The recognition phase is comprised of two steps:
-
Identification of terms, which takes into account their context. As a consequence, a hierarchy of contexts with polymorphic functions has been defined and implemented. Tokenizers and ngramms are used in the processes. This feature allows the recognition of different categories of names, and makes the detection and resolution of ambiguities possible. Complex structures, nominal phrases, lists of terms, terms with appositions, and others are computed. Gazetteers and dictionaries for both ancient and modern names are used for identification functions.
-
Generation of variants of terms that have not been found in gazetteers and dictionaries. Morphological rules are applied for their identification, according to the evolution of Spanish language from Latin to modern Spanish language.
- Gazetteer of Pleiades, which updates in every execution through a Python script (not available).
- Gazetteer of Geonames. The queries against this gazetteer are not a priority over the others since it handles modern terms, but it is helpful in terms of resolution of variants.
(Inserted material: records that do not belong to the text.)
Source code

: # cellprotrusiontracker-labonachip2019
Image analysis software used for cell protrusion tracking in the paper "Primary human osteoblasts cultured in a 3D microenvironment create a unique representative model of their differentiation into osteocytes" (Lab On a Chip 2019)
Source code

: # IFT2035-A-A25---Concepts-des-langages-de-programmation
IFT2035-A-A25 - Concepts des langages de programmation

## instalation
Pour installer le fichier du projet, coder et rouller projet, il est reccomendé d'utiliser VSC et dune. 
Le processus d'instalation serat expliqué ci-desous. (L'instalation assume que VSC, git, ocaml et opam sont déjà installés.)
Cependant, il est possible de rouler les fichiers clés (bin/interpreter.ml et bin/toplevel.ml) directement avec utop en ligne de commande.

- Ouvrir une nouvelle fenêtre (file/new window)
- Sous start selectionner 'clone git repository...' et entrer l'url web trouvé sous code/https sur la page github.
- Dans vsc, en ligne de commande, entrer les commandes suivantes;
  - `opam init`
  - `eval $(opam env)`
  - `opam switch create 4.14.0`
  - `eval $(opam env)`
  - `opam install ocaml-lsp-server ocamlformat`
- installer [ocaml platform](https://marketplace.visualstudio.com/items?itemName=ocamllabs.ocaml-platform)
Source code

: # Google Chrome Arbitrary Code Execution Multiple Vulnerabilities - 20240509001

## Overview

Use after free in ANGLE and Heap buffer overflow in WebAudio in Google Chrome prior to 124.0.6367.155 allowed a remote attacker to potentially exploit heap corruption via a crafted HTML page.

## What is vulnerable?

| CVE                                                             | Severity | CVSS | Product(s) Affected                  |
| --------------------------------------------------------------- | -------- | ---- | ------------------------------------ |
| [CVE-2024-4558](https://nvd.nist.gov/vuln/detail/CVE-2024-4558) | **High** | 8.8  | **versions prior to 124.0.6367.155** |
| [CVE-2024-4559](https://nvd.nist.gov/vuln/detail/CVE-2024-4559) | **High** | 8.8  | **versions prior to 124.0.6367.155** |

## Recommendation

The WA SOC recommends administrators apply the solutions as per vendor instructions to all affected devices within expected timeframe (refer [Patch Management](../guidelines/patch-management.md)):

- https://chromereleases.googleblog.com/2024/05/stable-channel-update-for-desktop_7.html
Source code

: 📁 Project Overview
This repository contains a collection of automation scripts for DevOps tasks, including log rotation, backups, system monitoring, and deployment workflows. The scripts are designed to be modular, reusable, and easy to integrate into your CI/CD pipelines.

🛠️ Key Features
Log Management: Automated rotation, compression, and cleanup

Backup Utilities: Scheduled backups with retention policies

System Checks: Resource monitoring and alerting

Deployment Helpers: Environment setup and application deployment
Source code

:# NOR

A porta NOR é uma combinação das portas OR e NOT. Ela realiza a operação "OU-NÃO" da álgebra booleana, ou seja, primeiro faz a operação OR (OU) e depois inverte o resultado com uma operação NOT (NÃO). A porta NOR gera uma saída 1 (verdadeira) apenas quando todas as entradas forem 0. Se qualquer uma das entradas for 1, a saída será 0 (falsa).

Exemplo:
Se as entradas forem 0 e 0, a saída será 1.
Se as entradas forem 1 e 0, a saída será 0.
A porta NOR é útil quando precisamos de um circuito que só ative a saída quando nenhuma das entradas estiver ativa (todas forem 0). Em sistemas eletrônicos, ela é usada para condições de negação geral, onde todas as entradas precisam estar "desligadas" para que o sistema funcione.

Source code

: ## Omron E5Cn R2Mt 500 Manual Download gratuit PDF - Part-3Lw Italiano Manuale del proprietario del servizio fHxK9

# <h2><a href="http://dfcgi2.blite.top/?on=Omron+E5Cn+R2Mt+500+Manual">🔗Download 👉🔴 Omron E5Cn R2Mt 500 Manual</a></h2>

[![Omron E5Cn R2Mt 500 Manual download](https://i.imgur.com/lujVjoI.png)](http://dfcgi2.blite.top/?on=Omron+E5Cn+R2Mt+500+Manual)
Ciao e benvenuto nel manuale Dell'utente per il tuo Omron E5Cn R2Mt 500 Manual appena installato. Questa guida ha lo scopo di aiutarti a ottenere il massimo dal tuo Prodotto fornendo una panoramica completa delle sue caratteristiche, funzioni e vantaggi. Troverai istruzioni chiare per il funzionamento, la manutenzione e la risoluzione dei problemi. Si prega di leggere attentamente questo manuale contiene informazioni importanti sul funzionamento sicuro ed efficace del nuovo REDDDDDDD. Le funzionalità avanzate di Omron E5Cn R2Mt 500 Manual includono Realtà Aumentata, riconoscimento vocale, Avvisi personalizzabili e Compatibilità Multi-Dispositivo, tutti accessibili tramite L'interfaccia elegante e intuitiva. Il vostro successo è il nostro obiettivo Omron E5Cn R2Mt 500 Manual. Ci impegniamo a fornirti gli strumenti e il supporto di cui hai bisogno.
- Available dictionary in Freeling for Old Spanish.
- Medieval dictionary collected ad-hoc.
- A XML-TEI or a JSON file with detected and tagged entities.
- A csv and JSON files for each document processed with the list of terms identified. These files are located in the output folder. The files with AllTerms suffix contain all the terms, for both place names and, also, entities and people's names; and the one with the prefix named Placenames, which contains only the place names found and/or proposed.
- The new generated terms are incorporated into the medieval gazetteer. The Medieval gazetteer is in the resources/dataFiles folder called medieval-data.txt. A new-medieval-data file that contains the terms proposed, according to the context but they have not localized in any gazetteer or dictionary.
- A medieval-gazeteer.csv file, which contains all the terms that they have currently been identified in the texts.
- The list of new names found or proposed are incorporated to the new-proper-names.txt file, and a list of names of found saints (that allow us to resolve the ambiguity of place names), in the saint-names.txt file. Both of them are located at the resources/dataFiles folder.
Terms • CN-common name • PN-proper name • PPN-proposed proper name • STN-saint name • PSTN-proposed saint name • APN-ambiguous proper name • ACN-ambiguous common name • PLN-place name • PPLN-proposed place name • APLN-ambiguous place name • UN-unidentified
Types of terms according to recognition
• AT-ambiguous term • FT-found term • GENT-generated term • INI-unidentified term • PPT-proposed term
Actions to be taken
• FOUND-term found does not require verification • VALIDATE-validation of the identified category is required • UNIDENTIFIED-term without identified category
The software was developed at LINHD-UNED by Ma Luisa Diez Platas and presented at the Linked Pasts II Symposium,15-16 December, 2016, organized by Pelagios Commons and LINHD-UNED. This tool has been developed thanks to the research projects Pelagios Commons microgrant (2016) for Medieval Iberia project, coordinated by Gimena del rio Riande, Acción Europa Investiga EUIN2013-50630: Repertorio Digital de Poesía Europea (DIREPO) and FFI2014-57961-R. Laboratorio de Innovación en Humanidades Digitales: Edición Digital, Datos Enlazados y Entorno Virtual de Investigación para el trabajo en humanidades, funded by MINECO and led by Elena González-Blanco, and the Starting Grant research project: Poetry Standardization and Linked Open Data: POSTDATA (ERC-2015-STG-679528), funded by European Research Council (ERC) under the European Union´s Horizon 2020 research and innovation programme, (http://postdata.linhd.es/). With the collaboration of Alfonso Cuesta Alcantara of the In2AI company. (Changes by In2AI)
HisMeTag also provides a REST API that can be run using Docker or maven.
A Docker image is available at linhdpostdata/hismetag:
$ docker run -it -p 8080:8080 linhdpostdata/hismetag
In the root directory of this repo a docker-compose file is also avaialable:
docker-compose up
If the target folder is not in the Hismetag directory, run in the Hismetag directory the Maven command
mvn package
Then copy the file .war in the target folder into de Tomcat webapps folder and run Catalina
By default, the service will return JSON responses:
$ curl 'http://localhost:8080/api/rest/process/text' --data 'texto=Madrid'
[{"term":"Madrid","position":"1","word":"1","type":"PLN","mode":"FT","uri":"http://sws.geonames.org/6359304/","current_term":"Madrid","ambiguous":"NO","another_meaning":" ","another_meaning_uri":" ","description":" ","gazetteer":"Medieval","verification":"NO","geo":"42.42866:-8.64367"}]
This behavior can be changed by passing in an Accept header with value application/tei+xml', which will return a XML-TEI representation of the input with the identified entities encoded.
$ curl 'http://localhost:8080/api/rest/process/text' -H 'Accept: application/tei+xml' --data 'texto=Madrid'
<xml version='1.0' encoding='UTF-8'><TEI xmlns='http://www.tei-c.org/ns/1.0'>
<teiHeader><fileDesc><titleStmt><title>LINHD: Mediaeval Iberia</title><publicationStmt><p>21-10-2016</p></publicationStmt><sourceDesc><p><link target=''/></p></sourceDesc></titleStmt></fileDesc></teiHeader>
<text>
<body>
<div>
<p>
<placeName type='' subtype='FT'><ptr target="http://sws.geonames.org/6359304/"></ptr><geo style='display:none'>42.42866 -8.64367</geo>Madrid</placeName>
</p>
</div>
</body>
</text>
</TEI>
</xml>